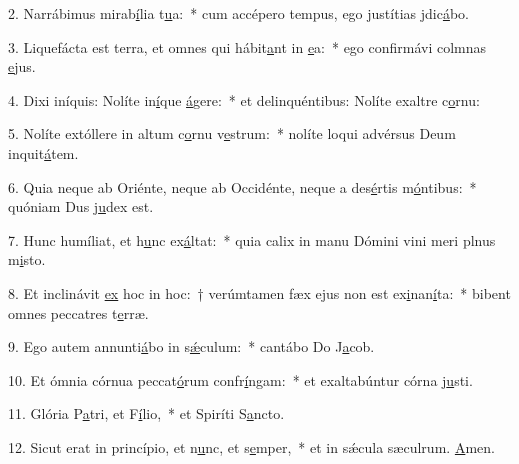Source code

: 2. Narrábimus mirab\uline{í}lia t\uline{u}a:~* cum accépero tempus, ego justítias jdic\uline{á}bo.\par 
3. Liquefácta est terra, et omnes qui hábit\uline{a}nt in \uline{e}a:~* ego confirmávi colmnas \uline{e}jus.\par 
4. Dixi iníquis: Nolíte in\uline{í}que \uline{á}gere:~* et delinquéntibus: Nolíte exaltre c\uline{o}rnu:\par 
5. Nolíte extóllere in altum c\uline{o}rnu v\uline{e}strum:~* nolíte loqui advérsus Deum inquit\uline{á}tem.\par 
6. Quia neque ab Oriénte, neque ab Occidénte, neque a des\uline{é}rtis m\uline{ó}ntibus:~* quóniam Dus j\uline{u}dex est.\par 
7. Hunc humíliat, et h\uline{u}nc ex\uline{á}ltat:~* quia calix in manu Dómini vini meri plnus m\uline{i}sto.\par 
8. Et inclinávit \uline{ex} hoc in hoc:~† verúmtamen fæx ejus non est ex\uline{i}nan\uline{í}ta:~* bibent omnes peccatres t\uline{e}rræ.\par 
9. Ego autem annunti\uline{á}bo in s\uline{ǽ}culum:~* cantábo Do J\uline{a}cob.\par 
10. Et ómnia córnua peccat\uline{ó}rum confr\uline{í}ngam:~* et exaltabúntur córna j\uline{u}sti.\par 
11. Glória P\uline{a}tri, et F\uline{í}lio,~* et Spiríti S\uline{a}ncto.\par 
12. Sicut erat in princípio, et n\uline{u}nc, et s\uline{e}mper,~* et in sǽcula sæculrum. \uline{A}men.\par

* * *

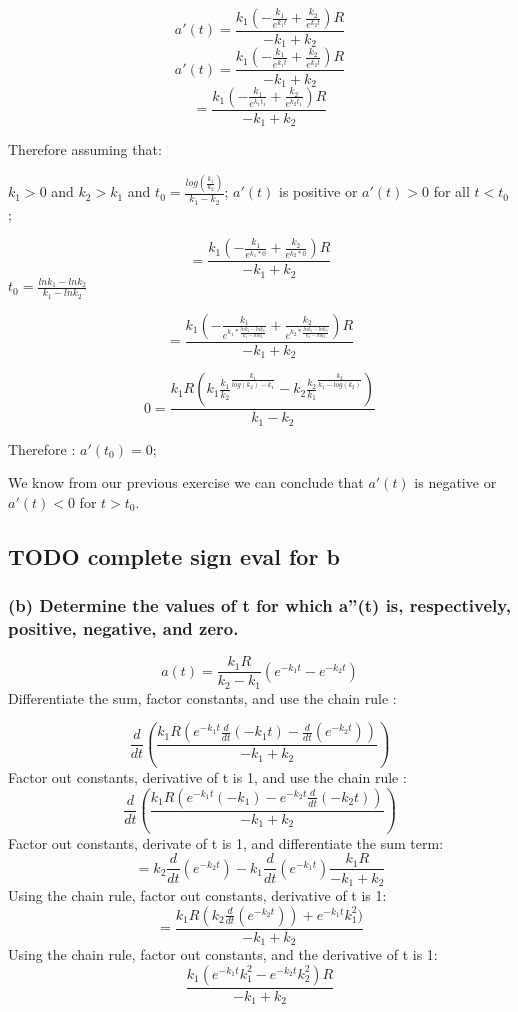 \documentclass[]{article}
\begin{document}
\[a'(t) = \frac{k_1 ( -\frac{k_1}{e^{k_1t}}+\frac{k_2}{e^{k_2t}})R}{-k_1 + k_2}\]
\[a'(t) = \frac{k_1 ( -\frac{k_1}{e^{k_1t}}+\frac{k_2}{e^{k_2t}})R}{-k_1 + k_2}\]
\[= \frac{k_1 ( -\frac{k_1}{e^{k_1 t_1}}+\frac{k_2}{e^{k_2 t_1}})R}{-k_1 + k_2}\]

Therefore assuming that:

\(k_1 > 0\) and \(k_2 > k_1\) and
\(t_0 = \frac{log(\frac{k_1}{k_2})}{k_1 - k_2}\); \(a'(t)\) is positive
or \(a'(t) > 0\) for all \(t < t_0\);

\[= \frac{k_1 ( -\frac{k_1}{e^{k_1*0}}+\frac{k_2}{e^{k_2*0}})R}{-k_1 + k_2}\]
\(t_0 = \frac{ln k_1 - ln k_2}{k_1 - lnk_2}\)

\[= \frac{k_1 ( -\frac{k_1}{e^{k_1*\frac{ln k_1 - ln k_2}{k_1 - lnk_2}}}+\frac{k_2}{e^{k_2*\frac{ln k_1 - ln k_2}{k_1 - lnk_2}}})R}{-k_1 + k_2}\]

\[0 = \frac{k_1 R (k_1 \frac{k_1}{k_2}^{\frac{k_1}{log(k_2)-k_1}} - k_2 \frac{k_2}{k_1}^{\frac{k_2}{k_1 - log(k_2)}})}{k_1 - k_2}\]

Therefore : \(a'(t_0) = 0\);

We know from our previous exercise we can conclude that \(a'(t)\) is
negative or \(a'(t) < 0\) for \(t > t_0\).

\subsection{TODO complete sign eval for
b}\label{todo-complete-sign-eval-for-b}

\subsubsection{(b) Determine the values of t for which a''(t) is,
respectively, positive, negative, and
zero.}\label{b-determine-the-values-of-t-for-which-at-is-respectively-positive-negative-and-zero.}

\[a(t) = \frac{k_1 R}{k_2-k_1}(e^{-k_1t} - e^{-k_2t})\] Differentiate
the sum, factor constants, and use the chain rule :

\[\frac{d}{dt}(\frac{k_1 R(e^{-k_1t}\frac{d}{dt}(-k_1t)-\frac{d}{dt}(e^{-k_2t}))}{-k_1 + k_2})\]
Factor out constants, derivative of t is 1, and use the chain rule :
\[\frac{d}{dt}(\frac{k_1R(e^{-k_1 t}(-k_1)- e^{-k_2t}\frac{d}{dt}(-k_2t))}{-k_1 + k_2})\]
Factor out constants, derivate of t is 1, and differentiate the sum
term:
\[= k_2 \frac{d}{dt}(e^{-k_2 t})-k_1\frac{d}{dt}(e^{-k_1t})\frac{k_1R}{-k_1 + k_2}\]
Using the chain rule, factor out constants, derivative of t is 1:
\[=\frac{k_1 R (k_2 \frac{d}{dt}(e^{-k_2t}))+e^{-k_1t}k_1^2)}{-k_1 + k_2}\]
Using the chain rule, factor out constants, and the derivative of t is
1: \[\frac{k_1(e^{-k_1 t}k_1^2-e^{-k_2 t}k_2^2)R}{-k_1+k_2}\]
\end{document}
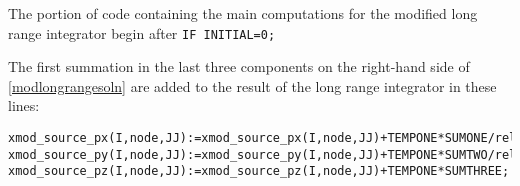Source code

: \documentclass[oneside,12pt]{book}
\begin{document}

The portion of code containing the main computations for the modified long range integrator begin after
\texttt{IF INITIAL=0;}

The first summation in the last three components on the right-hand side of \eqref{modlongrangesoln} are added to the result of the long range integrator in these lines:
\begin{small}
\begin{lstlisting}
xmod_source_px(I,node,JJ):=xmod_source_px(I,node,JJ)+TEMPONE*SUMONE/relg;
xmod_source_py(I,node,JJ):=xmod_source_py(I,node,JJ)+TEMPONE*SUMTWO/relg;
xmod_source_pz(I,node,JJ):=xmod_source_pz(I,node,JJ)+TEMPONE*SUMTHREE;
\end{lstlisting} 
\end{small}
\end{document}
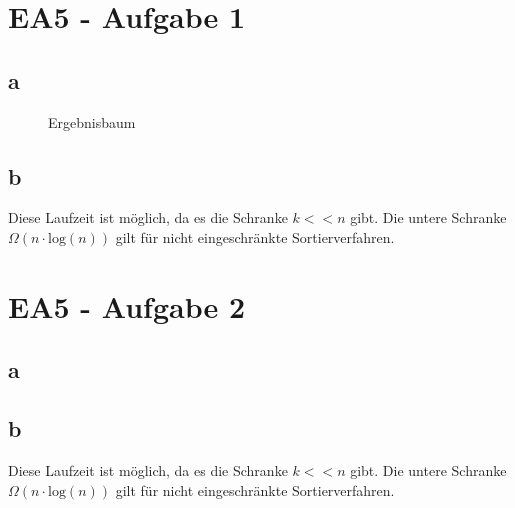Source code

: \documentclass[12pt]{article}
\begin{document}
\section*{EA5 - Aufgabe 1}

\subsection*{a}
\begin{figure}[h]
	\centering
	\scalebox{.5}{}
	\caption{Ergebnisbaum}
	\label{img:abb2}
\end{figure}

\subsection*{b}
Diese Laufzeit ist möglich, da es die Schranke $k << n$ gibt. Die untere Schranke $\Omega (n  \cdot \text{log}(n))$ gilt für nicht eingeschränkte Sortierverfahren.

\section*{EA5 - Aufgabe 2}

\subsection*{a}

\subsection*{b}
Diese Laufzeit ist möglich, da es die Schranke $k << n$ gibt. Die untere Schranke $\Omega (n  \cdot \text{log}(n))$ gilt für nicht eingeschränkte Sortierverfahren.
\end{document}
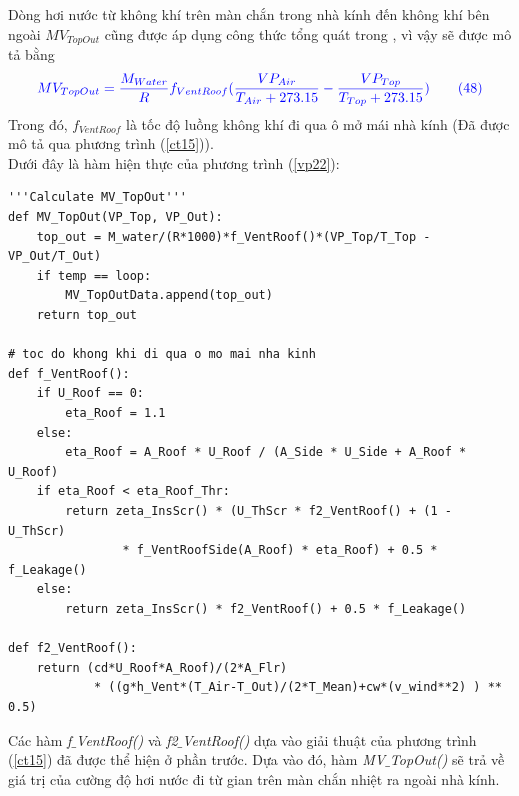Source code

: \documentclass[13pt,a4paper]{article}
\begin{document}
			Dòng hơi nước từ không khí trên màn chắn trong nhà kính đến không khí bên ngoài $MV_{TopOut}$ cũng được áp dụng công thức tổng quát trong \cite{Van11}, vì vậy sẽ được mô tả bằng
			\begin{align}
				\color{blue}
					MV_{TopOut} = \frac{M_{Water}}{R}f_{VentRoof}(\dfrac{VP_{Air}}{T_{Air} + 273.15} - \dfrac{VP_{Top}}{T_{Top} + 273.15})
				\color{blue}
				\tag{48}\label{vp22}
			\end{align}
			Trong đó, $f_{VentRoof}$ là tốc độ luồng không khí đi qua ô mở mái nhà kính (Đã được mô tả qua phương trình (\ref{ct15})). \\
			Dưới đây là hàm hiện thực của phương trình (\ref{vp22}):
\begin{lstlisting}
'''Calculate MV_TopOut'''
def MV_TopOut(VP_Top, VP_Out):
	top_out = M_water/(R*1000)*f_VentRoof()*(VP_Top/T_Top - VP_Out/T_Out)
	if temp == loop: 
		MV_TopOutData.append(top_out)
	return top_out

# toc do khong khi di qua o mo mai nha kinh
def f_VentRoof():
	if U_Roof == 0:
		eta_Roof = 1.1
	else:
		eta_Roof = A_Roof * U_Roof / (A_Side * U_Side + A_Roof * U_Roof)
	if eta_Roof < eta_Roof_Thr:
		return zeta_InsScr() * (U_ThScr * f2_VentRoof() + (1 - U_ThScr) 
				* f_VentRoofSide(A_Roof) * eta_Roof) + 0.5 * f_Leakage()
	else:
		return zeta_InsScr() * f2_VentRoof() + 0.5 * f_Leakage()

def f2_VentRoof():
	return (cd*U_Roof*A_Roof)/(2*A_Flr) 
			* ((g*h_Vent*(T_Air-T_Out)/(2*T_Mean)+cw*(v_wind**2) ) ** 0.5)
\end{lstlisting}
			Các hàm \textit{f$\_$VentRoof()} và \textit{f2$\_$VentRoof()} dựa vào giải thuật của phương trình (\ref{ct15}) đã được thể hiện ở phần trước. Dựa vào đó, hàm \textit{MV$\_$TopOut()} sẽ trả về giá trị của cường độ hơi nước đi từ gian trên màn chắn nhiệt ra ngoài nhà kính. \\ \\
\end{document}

* * *

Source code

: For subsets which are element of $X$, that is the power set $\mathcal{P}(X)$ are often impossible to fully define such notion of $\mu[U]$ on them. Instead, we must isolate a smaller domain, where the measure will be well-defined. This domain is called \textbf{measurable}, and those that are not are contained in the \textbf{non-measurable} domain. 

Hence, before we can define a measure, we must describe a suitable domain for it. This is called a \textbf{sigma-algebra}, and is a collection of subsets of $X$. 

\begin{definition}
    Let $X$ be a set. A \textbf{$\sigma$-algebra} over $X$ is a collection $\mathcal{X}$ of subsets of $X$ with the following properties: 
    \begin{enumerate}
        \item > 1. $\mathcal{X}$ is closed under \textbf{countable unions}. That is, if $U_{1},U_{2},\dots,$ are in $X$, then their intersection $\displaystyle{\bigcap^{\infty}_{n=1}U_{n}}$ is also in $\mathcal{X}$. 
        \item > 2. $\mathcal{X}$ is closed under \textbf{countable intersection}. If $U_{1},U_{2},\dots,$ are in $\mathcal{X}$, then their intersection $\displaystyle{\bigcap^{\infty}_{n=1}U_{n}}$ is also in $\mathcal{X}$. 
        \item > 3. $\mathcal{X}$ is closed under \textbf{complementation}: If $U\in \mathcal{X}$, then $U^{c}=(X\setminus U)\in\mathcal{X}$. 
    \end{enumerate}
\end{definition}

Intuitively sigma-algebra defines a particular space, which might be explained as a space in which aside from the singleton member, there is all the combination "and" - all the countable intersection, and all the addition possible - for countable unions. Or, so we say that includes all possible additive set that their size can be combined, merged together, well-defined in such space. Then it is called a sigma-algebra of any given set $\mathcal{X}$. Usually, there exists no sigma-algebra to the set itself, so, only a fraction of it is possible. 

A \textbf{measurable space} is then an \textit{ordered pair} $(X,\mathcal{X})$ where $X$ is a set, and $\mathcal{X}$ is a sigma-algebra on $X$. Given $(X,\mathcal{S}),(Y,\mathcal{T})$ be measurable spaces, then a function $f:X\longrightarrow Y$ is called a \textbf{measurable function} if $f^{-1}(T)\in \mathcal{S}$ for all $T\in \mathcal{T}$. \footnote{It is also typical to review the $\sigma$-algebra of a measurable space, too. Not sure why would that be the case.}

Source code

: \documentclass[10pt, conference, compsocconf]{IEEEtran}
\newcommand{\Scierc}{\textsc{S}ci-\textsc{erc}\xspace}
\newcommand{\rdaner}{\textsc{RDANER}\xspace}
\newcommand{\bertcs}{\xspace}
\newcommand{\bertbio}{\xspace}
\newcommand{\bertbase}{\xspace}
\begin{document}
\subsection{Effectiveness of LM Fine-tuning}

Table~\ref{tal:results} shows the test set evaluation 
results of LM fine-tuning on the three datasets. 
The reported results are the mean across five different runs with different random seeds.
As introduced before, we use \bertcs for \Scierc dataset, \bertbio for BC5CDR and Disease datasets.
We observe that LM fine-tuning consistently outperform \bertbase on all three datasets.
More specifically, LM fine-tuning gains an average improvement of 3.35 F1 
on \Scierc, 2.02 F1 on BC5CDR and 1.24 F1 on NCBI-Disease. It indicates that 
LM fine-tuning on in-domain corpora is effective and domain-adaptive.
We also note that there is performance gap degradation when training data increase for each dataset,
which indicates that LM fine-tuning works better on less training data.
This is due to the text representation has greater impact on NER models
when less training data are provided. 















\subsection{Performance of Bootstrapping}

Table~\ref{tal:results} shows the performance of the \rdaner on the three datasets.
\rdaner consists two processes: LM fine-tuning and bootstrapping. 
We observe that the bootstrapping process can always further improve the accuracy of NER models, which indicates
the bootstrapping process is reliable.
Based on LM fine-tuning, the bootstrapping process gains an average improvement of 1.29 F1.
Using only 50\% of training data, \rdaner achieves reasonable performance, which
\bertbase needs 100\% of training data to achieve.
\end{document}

# Work order
What is needed is every line of the records that contains the word "tuning".

# Result
\subsection{Effectiveness of LM Fine-tuning}
results of LM fine-tuning on the three datasets. 
We observe that LM fine-tuning consistently outperform \bertbase on all three datasets.
More specifically, LM fine-tuning gains an average improvement of 3.35 F1 
LM fine-tuning on in-domain corpora is effective and domain-adaptive.
which indicates that LM fine-tuning works better on less training data.
\rdaner consists two processes: LM fine-tuning and bootstrapping. 
Based on LM fine-tuning, the bootstrapping process gains an average improvement of 1.29 F1.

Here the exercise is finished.